Set the data down again, exactly as it reads, but without the pictures.

TASK INPUT:
Segment Open
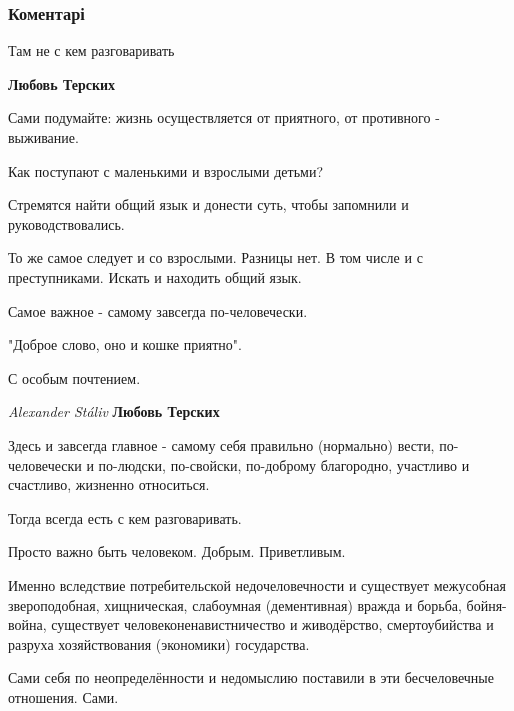  
 
 
 
 
\subsubsection{Коментарі}

\begin{itemize} %
Там не с кем разговаривать

\begin{itemize} %
\textbf{Любовь Терских} 

Сами подумайте: жизнь осуществляется от приятного, от противного - выживание.

Как поступают с маленькими и взрослыми детьми?

Стремятся найти общий язык и донести суть, чтобы запомнили и руководствовались.

То же самое следует и со взрослыми. Разницы нет. В том числе и с преступниками.
Искать и находить общий язык.

Самое важное - самому завсегда по-человечески.

"Доброе слово, оно и кошке приятно".

С особым почтением.
\end{itemize} %

\emph{Alexander Stáliv}
\textbf{Любовь Терских} 

Здесь и завсегда главное - самому себя правильно (нормально) вести,
по-человечески и по-людски, по-свойски, по-доброму благородно, участливо и
счастливо, жизненно относиться.

Тогда всегда есть с кем разговаривать.

Просто важно быть человеком. Добрым. Приветливым.

Именно вследствие потребительской недочеловечности и существует межусобная
звероподобная, хищническая, слабоумная (дементивная) вражда и борьба,
бойня-война, существует человеконенавистничество и живодёрство, смертоубийства
и разруха хозяйствования (экономики) государства.

Сами себя по неопределённости и недомыслию поставили в эти бесчеловечные
отношения. Сами.


\end{itemize}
Segment Closed
RESULT FOR THIS EXERCISE:
\subsubsection{Коментарі}

\begin{itemize} %
Там не с кем разговаривать

\begin{itemize} %
\textbf{Любовь Терских} 

Сами подумайте: жизнь осуществляется от приятного, от противного - выживание.

Как поступают с маленькими и взрослыми детьми?

Стремятся найти общий язык и донести суть, чтобы запомнили и руководствовались.

То же самое следует и со взрослыми. Разницы нет. В том числе и с преступниками.
Искать и находить общий язык.

Самое важное - самому завсегда по-человечески.

"Доброе слово, оно и кошке приятно".

С особым почтением.
\end{itemize} %

\emph{Alexander Stáliv}
\textbf{Любовь Терских} 

Здесь и завсегда главное - самому себя правильно (нормально) вести,
по-человечески и по-людски, по-свойски, по-доброму благородно, участливо и
счастливо, жизненно относиться.

Тогда всегда есть с кем разговаривать.

Просто важно быть человеком. Добрым. Приветливым.

Именно вследствие потребительской недочеловечности и существует межусобная
звероподобная, хищническая, слабоумная (дементивная) вражда и борьба,
бойня-война, существует человеконенавистничество и живодёрство, смертоубийства
и разруха хозяйствования (экономики) государства.

Сами себя по неопределённости и недомыслию поставили в эти бесчеловечные
отношения. Сами.


\end{itemize}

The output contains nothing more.